- EXERCISE DETAILS -
In your copy, reproduce each entry exactly and include no picture.

- GIVEN DATA -
/---

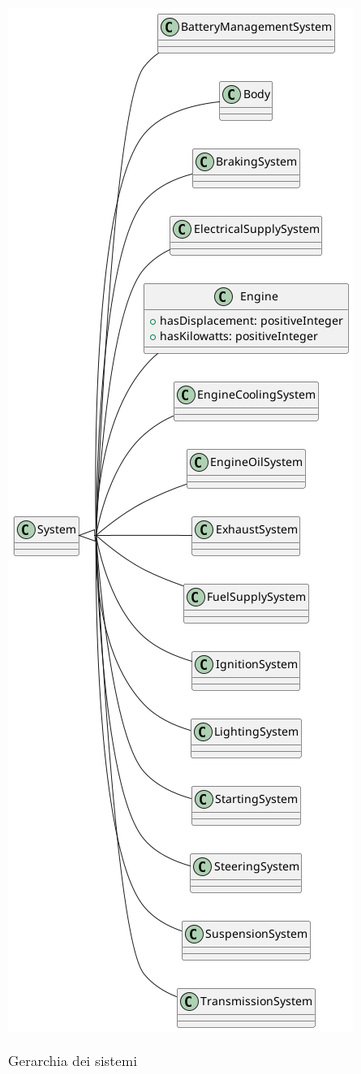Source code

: \begin{figure}[H]
    \caption{Gerarchia dei sistemi}
    \includegraphics[height=\textheight]{figures/carpedia-system.png}
    \label{fig:carpedia-system}
\end{figure}

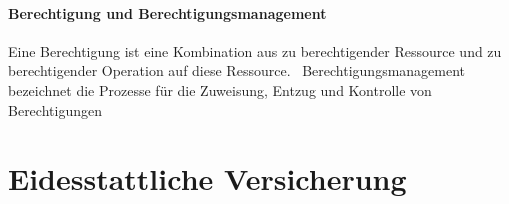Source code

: \documentclass[11pt]{article}
\begin{document}
\paragraph{Berechtigung und Berechtigungsmanagement}
Eine Berechtigung ist eine Kombination aus zu berechtigender Ressource und zu berechtigender Operation auf diese Ressource.~\cite{tsolkas2017} Berechtigungsmanagement bezeichnet die Prozesse für die Zuweisung, Entzug und Kontrolle von Berechtigungen~\cite{orp4}
\section{Eidesstattliche Versicherung}
\newpage
\printbibliography[notkeyword={quelle}, title={Literaturverzeichnis}]
\newpage
\printbibliography[keyword={quelle}, title={Quellenverzeichnis}]
\newpage
\listoffigures
\end{document}

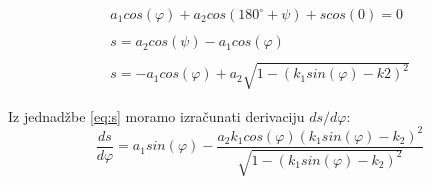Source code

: \begin{gather}
a_1cos(\varphi)+a_2cos(180^\circ+\psi)+scos(0)=0\\
\nonumber \\
s = a_2cos(\psi)-a_1cos(\varphi)\\
\nonumber \\
\label{eq:s}
s = -a_1cos(\varphi)+a_2\sqrt{1-(k_1sin(\varphi)-k2)^2}
\end{gather}

Iz jednadžbe \ref{eq:s} moramo izračunati derivaciju $ds/d\varphi$:
\begin{equation}
\label{eq:dsdfi}
\dfrac{ds}{d\varphi}=a_1sin(\varphi) - \dfrac{a_2k_1cos(\varphi)\left( k_1sin(\varphi)-k_2\right) ^2}{\sqrt{1-(k_1sin(\varphi)-k_2)^2}}
\end{equation}






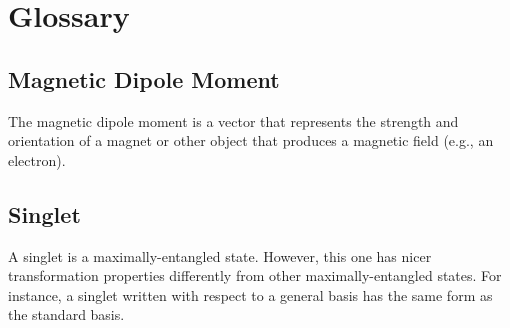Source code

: \documentclass{article}
\begin{document}
\section{Glossary}
\subsection{Magnetic Dipole Moment}
The magnetic dipole moment is a vector that represents the strength and orientation of a magnet or other object that produces a magnetic field (e.g., an electron).

\subsection{Singlet}
A singlet is a maximally-entangled state. However, this one has nicer transformation properties differently from other maximally-entangled states. For instance, a singlet written with respect to a general basis has the same form as the standard basis.
\end{document}
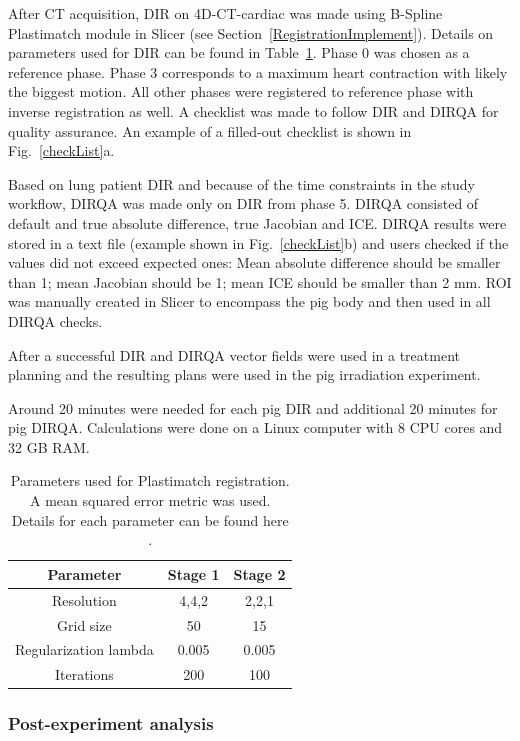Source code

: After CT acquisition, DIR on 4D-CT-cardiac was made using B-Spline Plastimatch module in Slicer (see Section~\ref{RegistrationImplement}). 
Details on parameters used for DIR can be found in Table~\ref{tab:stages2}. Phase 0 was chosen as a reference phase. Phase 3 corresponds to a maximum heart contraction with likely
the biggest motion. All other phases were registered to reference phase with inverse registration as well. 
A checklist was made to follow DIR and DIRQA for quality assurance. An example of a filled-out checklist is shown in Fig.~\ref{checkList}a.

Based on lung patient DIR and because of the time constraints in the study workflow, DIRQA was made only on DIR from phase 5. 
DIRQA consisted of default and true absolute difference, true Jacobian and ICE. DIRQA results were stored in a text file (example shown in Fig.~\ref{checkList}b) and users checked if the values did not exceed expected ones: Mean absolute difference
should be smaller than 1; mean Jacobian  should be 1; mean ICE  should be smaller than 2 mm. ROI was manually created in Slicer to encompass the pig body and then used in all DIRQA checks.

After a successful DIR and DIRQA vector fields were used in a treatment planning and the resulting plans were used in the pig irradiation experiment.

Around 20 minutes were needed for each pig DIR and additional 20 minutes for pig DIRQA. Calculations were done on a Linux computer with 8 CPU cores and 32 GB RAM.

\begin{table}[H]
  \centering
  \caption{Parameters used for Plastimatch registration.  A mean squared error metric was used. Details for each parameter can be found here \cite{Plastimatch}.}
  \begin{tabular}{c|c|c}
      Parameter & Stage 1 & Stage 2 \\
      \hline
      Resolution & 4,4,2 & 2,2,1 \\
      Grid size & 50 & 15 \\
      Regularization lambda & 0.005 & 0.005 \\
      Iterations & 200 & 100 \\
    \hline\hline
  \end{tabular}
  \label{tab:stages2}
\end{table}

\subsubsection{Post-experiment analysis}

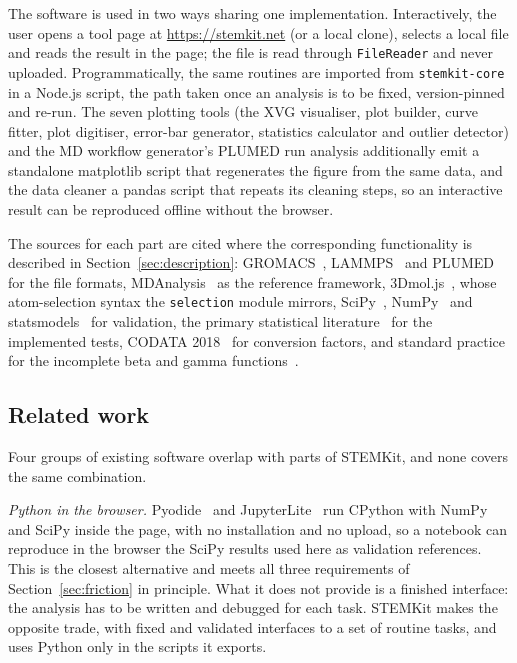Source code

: \documentclass[11pt,a4paper]{article}
\begin{document}
The software is used in two ways sharing one implementation. Interactively, the
user opens a tool page at \url{https://stemkit.net} (or a local clone), selects
a local file and reads the result in the page; the file is read through
\texttt{FileReader} and never uploaded. Programmatically, the same routines are
imported from \texttt{stemkit-core} in a Node.js script, the path taken once an
analysis is to be fixed, version-pinned and re-run. The seven plotting tools
(the XVG visualiser, plot builder, curve fitter, plot digitiser, error-bar
generator, statistics calculator and outlier detector) and the MD workflow
generator's PLUMED run analysis additionally emit a standalone matplotlib script
that regenerates the figure from the same data, and the data cleaner a pandas
script that repeats its cleaning steps, so an interactive result can be
reproduced offline without the browser.

The sources for each part are cited where the corresponding functionality is
described in Section~\ref{sec:description}: GROMACS~\cite{abraham2015},
LAMMPS~\cite{thompson2022} and PLUMED~\cite{tribello2014} for the file formats,
MDAnalysis~\cite{michaud-agrawal2011mdanalysis} as the reference framework,
3Dmol.js~\cite{rego2015}, whose atom-selection syntax the \texttt{selection}
module mirrors, SciPy~\cite{virtanen2020}, NumPy~\cite{harris2020} and
statsmodels~\cite{seabold2010} for validation, the primary statistical
literature~\cite{welch1947,welch1951,spearman1904,kruskal1952,tukey1949,kramer1956,games1976,dunn1964,dagostino1973,brown1974,holm1979,iglewicz1993,grubbs1969,bonett2000}
for the implemented tests, CODATA 2018~\cite{tiesinga2021} for conversion
factors, and standard practice for the incomplete beta and gamma
functions~\cite{press2007}.

\subsection{Related work}\label{sec:related}

Four groups of existing software overlap with parts of STEMKit, and none covers
the same combination.

\emph{Python in the browser.} Pyodide~\cite{pyodide} and
JupyterLite~\cite{jupyterlite} run CPython with NumPy and SciPy inside the page,
with no installation and no upload, so a notebook can reproduce in the browser
the SciPy results used here as validation references. This is the closest
alternative and meets all three requirements of Section~\ref{sec:friction} in
principle. What it does not provide is a finished interface: the analysis has to
be written and debugged for each task. STEMKit makes the opposite trade, with
fixed and validated interfaces to a set of routine tasks, and uses Python only
in the scripts it exports.
\end{document}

\---

- FINISHED EXERCISE -
Source code

: \begin{figure}[H]
    \caption{Gerarchia dei sistemi}
    \includegraphics[height=\textheight]{figures/carpedia-system.png}
    \label{fig:carpedia-system}
\end{figure}

Source code

: \documentclass[11pt]{article}
\begin{document}
\paragraph{Berechtigung und Berechtigungsmanagement}
Eine Berechtigung ist eine Kombination aus zu berechtigender Ressource und zu berechtigender Operation auf diese Ressource.~\cite{tsolkas2017} Berechtigungsmanagement bezeichnet die Prozesse für die Zuweisung, Entzug und Kontrolle von Berechtigungen~\cite{orp4}
\section{Eidesstattliche Versicherung}
\newpage
\printbibliography[notkeyword={quelle}, title={Literaturverzeichnis}]
\newpage
\printbibliography[keyword={quelle}, title={Quellenverzeichnis}]
\newpage
\listoffigures
\end{document}

Source code

: \begin{gather}
a_1cos(\varphi)+a_2cos(180^\circ+\psi)+scos(0)=0\\
\nonumber \\
s = a_2cos(\psi)-a_1cos(\varphi)\\
\nonumber \\
\label{eq:s}
s = -a_1cos(\varphi)+a_2\sqrt{1-(k_1sin(\varphi)-k2)^2}
\end{gather}

Iz jednadžbe \ref{eq:s} moramo izračunati derivaciju $ds/d\varphi$:
\begin{equation}
\label{eq:dsdfi}
\dfrac{ds}{d\varphi}=a_1sin(\varphi) - \dfrac{a_2k_1cos(\varphi)\left( k_1sin(\varphi)-k_2\right) ^2}{\sqrt{1-(k_1sin(\varphi)-k_2)^2}}
\end{equation}






Source code

: \documentclass{article}
\begin{document}
\section{Glossary}
\subsection{Magnetic Dipole Moment}
The magnetic dipole moment is a vector that represents the strength and orientation of a magnet or other object that produces a magnetic field (e.g., an electron).

\subsection{Singlet}
A singlet is a maximally-entangled state. However, this one has nicer transformation properties differently from other maximally-entangled states. For instance, a singlet written with respect to a general basis has the same form as the standard basis.
\end{document}
Source code

: After CT acquisition, DIR on 4D-CT-cardiac was made using B-Spline Plastimatch module in Slicer (see Section~\ref{RegistrationImplement}). 
Details on parameters used for DIR can be found in Table~\ref{tab:stages2}. Phase 0 was chosen as a reference phase. Phase 3 corresponds to a maximum heart contraction with likely
the biggest motion. All other phases were registered to reference phase with inverse registration as well. 
A checklist was made to follow DIR and DIRQA for quality assurance. An example of a filled-out checklist is shown in Fig.~\ref{checkList}a.

Based on lung patient DIR and because of the time constraints in the study workflow, DIRQA was made only on DIR from phase 5. 
DIRQA consisted of default and true absolute difference, true Jacobian and ICE. DIRQA results were stored in a text file (example shown in Fig.~\ref{checkList}b) and users checked if the values did not exceed expected ones: Mean absolute difference
should be smaller than 1; mean Jacobian  should be 1; mean ICE  should be smaller than 2 mm. ROI was manually created in Slicer to encompass the pig body and then used in all DIRQA checks.

After a successful DIR and DIRQA vector fields were used in a treatment planning and the resulting plans were used in the pig irradiation experiment.

Around 20 minutes were needed for each pig DIR and additional 20 minutes for pig DIRQA. Calculations were done on a Linux computer with 8 CPU cores and 32 GB RAM.

\begin{table}[H]
  \centering
  \caption{Parameters used for Plastimatch registration.  A mean squared error metric was used. Details for each parameter can be found here \cite{Plastimatch}.}
  \begin{tabular}{c|c|c}
      Parameter & Stage 1 & Stage 2 \\
      \hline
      Resolution & 4,4,2 & 2,2,1 \\
      Grid size & 50 & 15 \\
      Regularization lambda & 0.005 & 0.005 \\
      Iterations & 200 & 100 \\
    \hline\hline
  \end{tabular}
  \label{tab:stages2}
\end{table}

\subsubsection{Post-experiment analysis}

Source code

: \documentclass[11pt,a4paper]{article}
\begin{document}
The software is used in two ways sharing one implementation. Interactively, the
user opens a tool page at \url{https://stemkit.net} (or a local clone), selects
a local file and reads the result in the page; the file is read through
\texttt{FileReader} and never uploaded. Programmatically, the same routines are
imported from \texttt{stemkit-core} in a Node.js script, the path taken once an
analysis is to be fixed, version-pinned and re-run. The seven plotting tools
(the XVG visualiser, plot builder, curve fitter, plot digitiser, error-bar
generator, statistics calculator and outlier detector) and the MD workflow
generator's PLUMED run analysis additionally emit a standalone matplotlib script
that regenerates the figure from the same data, and the data cleaner a pandas
script that repeats its cleaning steps, so an interactive result can be
reproduced offline without the browser.

The sources for each part are cited where the corresponding functionality is
described in Section~\ref{sec:description}: GROMACS~\cite{abraham2015},
LAMMPS~\cite{thompson2022} and PLUMED~\cite{tribello2014} for the file formats,
MDAnalysis~\cite{michaud-agrawal2011mdanalysis} as the reference framework,
3Dmol.js~\cite{rego2015}, whose atom-selection syntax the \texttt{selection}
module mirrors, SciPy~\cite{virtanen2020}, NumPy~\cite{harris2020} and
statsmodels~\cite{seabold2010} for validation, the primary statistical
literature~\cite{welch1947,welch1951,spearman1904,kruskal1952,tukey1949,kramer1956,games1976,dunn1964,dagostino1973,brown1974,holm1979,iglewicz1993,grubbs1969,bonett2000}
for the implemented tests, CODATA 2018~\cite{tiesinga2021} for conversion
factors, and standard practice for the incomplete beta and gamma
functions~\cite{press2007}.

\subsection{Related work}\label{sec:related}

Four groups of existing software overlap with parts of STEMKit, and none covers
the same combination.

\emph{Python in the browser.} Pyodide~\cite{pyodide} and
JupyterLite~\cite{jupyterlite} run CPython with NumPy and SciPy inside the page,
with no installation and no upload, so a notebook can reproduce in the browser
the SciPy results used here as validation references. This is the closest
alternative and meets all three requirements of Section~\ref{sec:friction} in
principle. What it does not provide is a finished interface: the analysis has to
be written and debugged for each task. STEMKit makes the opposite trade, with
fixed and validated interfaces to a set of routine tasks, and uses Python only
in the scripts it exports.
\end{document}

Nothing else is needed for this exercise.